Then came Calhoun. From his arrival in Storrs in 1986 until he announced his retirement last week at 70, the former gravedigger from Braintree, Mass., won three NCAA crowns over three decades, each in a different way. His first came in 1999 with a forward, Rip Hamilton, who ran around screens. The second, in 2004, came thanks to Emeka Okafor, a classic low-post center. In 2011, UConn ruled ruggedly from the backcourt with tone-setting guard Kemba Walker. Calhoun, a working-class guy who went 1--17 in his second season, as coach of Westport (Mass.) High, realized that the best way to avoid experiencing that again was to never forget the "working" part of his pedigree. His first Huskies title team delivered the perfect expression of its coach's personality, going a fearless 11--0 on the road.
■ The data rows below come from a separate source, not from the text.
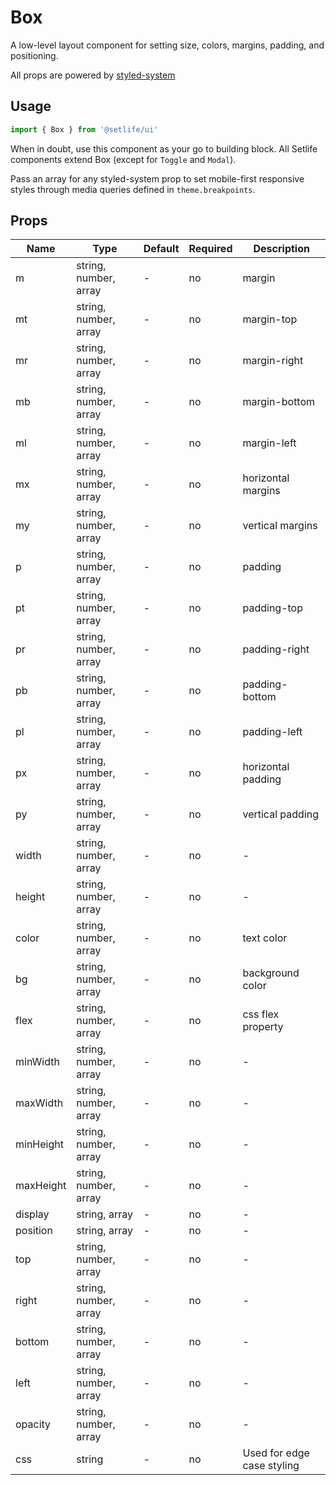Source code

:# Box

A low-level layout component for setting size, colors, margins, padding, and positioning.

All props are powered by [styled-system](https://github.com/jxnblk/styled-system/blob/master/docs/table.md)

## Usage

```js
import { Box } from '@setlife/ui'
```

<!-- STORY -->

When in doubt, use this component as your go to building block. All Setlife components extend Box (except for `Toggle` and `Modal`).

Pass an array for any styled-system prop to set mobile-first responsive styles through media queries defined in `theme.breakpoints`.



## Props

| Name      | Type                  | Default | Required | Description                |
|-----------|-----------------------|---------|----------|----------------------------|
| m         | string, number, array | -       | no       | margin                     |
| mt        | string, number, array | -       | no       | margin-top                 |
| mr        | string, number, array | -       | no       | margin-right               |
| mb        | string, number, array | -       | no       | margin-bottom              |
| ml        | string, number, array | -       | no       | margin-left                |
| mx        | string, number, array | -       | no       | horizontal margins         |
| my        | string, number, array | -       | no       | vertical margins           |
| p         | string, number, array | -       | no       | padding                    |
| pt        | string, number, array | -       | no       | padding-top                |
| pr        | string, number, array | -       | no       | padding-right              |
| pb        | string, number, array | -       | no       | padding-bottom             |
| pl        | string, number, array | -       | no       | padding-left               |
| px        | string, number, array | -       | no       | horizontal padding         |
| py        | string, number, array | -       | no       | vertical padding           |
| width     | string, number, array | -       | no       | -                          |
| height    | string, number, array | -       | no       | -                          |
| color     | string, number, array | -       | no       | text color                 |
| bg        | string, number, array | -       | no       | background color           |
| flex      | string, number, array | -       | no       | css flex property          |
| minWidth  | string, number, array | -       | no       | -                          |
| maxWidth  | string, number, array | -       | no       | -                          |
| minHeight | string, number, array | -       | no       | -                          |
| maxHeight | string, number, array | -       | no       | -                          |
| display   | string, array         | -       | no       | -                          |
| position  | string, array         | -       | no       | -                          |
| top       | string, number, array | -       | no       | -                          |
| right     | string, number, array | -       | no       | -                          |
| bottom    | string, number, array | -       | no       | -                          |
| left      | string, number, array | -       | no       | -                          |
| opacity   | string, number, array | -       | no       | -                          |
| css       | string                | -       | no       | Used for edge case styling |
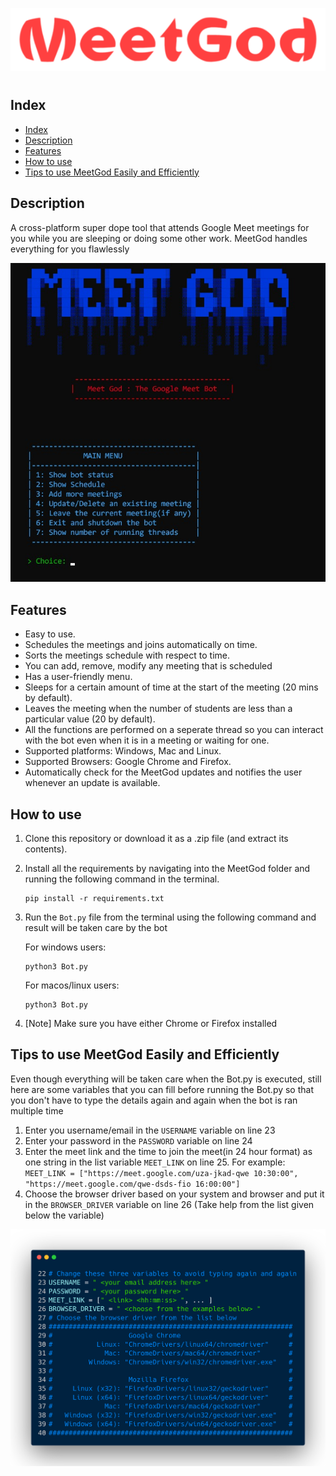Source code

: ![meetgod](images/meetgod-3.png)

#

## Index

- [Index](#index)
- [Description](#description)
- [Features](#features)
- [How to use](#how-to-use)
- [Tips to use MeetGod Easily and Efficiently](#tips-to-use-meetgod-easily-and-efficiently)

## Description

A cross-platform super dope tool that attends Google Meet meetings for you while you are sleeping or doing some other work. MeetGod handles everything for you flawlessly

![demo](images/demo-1.jpeg)

## Features

- Easy to use.
- Schedules the meetings and joins automatically on time.
- Sorts the meetings schedule with respect to time.
- You can add, remove, modify any meeting that is scheduled
- Has a user-friendly menu.
- Sleeps for a certain amount of time at the start of the meeting (20 mins by default).
- Leaves the meeting when the number of students are less than a particular value (20 by default).
- All the functions are performed on a seperate thread so you can interact with the bot even when it is in a meeting or waiting for one.
- Supported platforms: Windows, Mac and Linux.
- Supported Browsers: Google Chrome and Firefox.
- Automatically check for the MeetGod updates and notifies the user whenever an update is available.

## How to use

1. Clone this repository or download it as a .zip file (and extract its contents).
2. Install all the requirements by navigating into the MeetGod folder and running the following command in the terminal.

   ```
   pip install -r requirements.txt
   ```

3. Run the `Bot.py` file from the terminal using the following command and result will be taken care by the bot

   For windows users:

   ```
   python3 Bot.py
   ```

   For macos/linux users:

   ```
   python3 Bot.py
   ```

4. [Note] Make sure you have either Chrome or Firefox installed

## Tips to use MeetGod Easily and Efficiently

Even though everything will be taken care when the Bot.py is executed, still here are some variables that you can fill before running the Bot.py so that you don't have to type the details again and again when the bot is ran multiple time

1. Enter you username/email in the `USERNAME` variable on line 23
2. Enter your password in the `PASSWORD` variable on line 24
3. Enter the meet link and the time to join the meet(in 24 hour format) as one string in the list variable `MEET_LINK` on line 25. For example: `MEET_LINK = ["https://meet.google.com/uza-jkad-qwe 10:30:00", "https://meet.google.com/qwe-dsds-fio 16:00:00"]`
4. Choose the browser driver based on your system and browser and put it in the `BROWSER_DRIVER` variable on line 26 (Take help from the list given below the variable)

![substitution](images/substitutes.png)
Calhoun could have used a cantilevered epaulet for the chip on his shoulder. And his skin wasn't thin; it was translucent. But combativeness and insecurity fed his drive to win. "No matter what the record said, he felt he had to prove something," says Dee Rowe, who coached at UConn from 1969 to 77. "So he was always coming out of his corner. I know he appreciated the love, but sometimes I wondered if he really wanted to be loved—whether he worried it might be judged as a sign of weakness."
But insecurity looks better when you consider the alternative, which can morph easily into complacency—something Calhoun gave the widest possible berth. "Jim dared to dream," Rowe says. "He dared to pursue excellence. What he's done is simply miraculous, because he did it in Storrs, where you don't have restaurants or movie theaters or clothing stores. No one had ever done it before, and no one will ever do it again."
It would be easy to remember Calhoun for the recruiting violations and academic shortcomings that marred the end of his 873-win career. But don't forget how he engaged the breadth of the world. He read books. (Literary agent and UConn fan Esther Newberg made sure Calhoun's office was well-stocked with the best and the latest.) He didn't just watch movies; he talked about them to a fare-thee-well. (Yeah, Coach, The Cider House Rules was good—but, uh, about Ray Allen....) Whether counseling a player to work through the bitterness he felt toward a father who had left his mother, or helping another make the transition from a close-knit, inner-city Muslim family to what must be the only unlovely college town in New England, Calhoun kindled to a part of his job he clearly loved.
If Bill Clinton, in Toni Morrison's famous phrase, was our first black president, Calhoun was a kind of black white coach. An unlikely one, to be sure, coming from greater Boston, a city with a complicated racial history. But Calhoun forged uncommon bonds with the young black men who played for him. Like Clinton, as a teenager he had been thrust prematurely into the role of male head of household. Like Clinton, he had a natural appetite for his chosen arena. Like Clinton, he had gifts that, with the passage of time, figure to outweigh the messes on his watch.
College basketball began as an intensely sectionalist sport. That top programs can pop up anywhere—and that America comes together every March over NCAA office pools—is thanks to many factors, Calhoun's work at UConn among them. Sports give us cool personalities, and they give us hot ones. Calhoun was a hot one. And that's why news of his leaving hits like the chill in the air in New England with the basketball season coming on.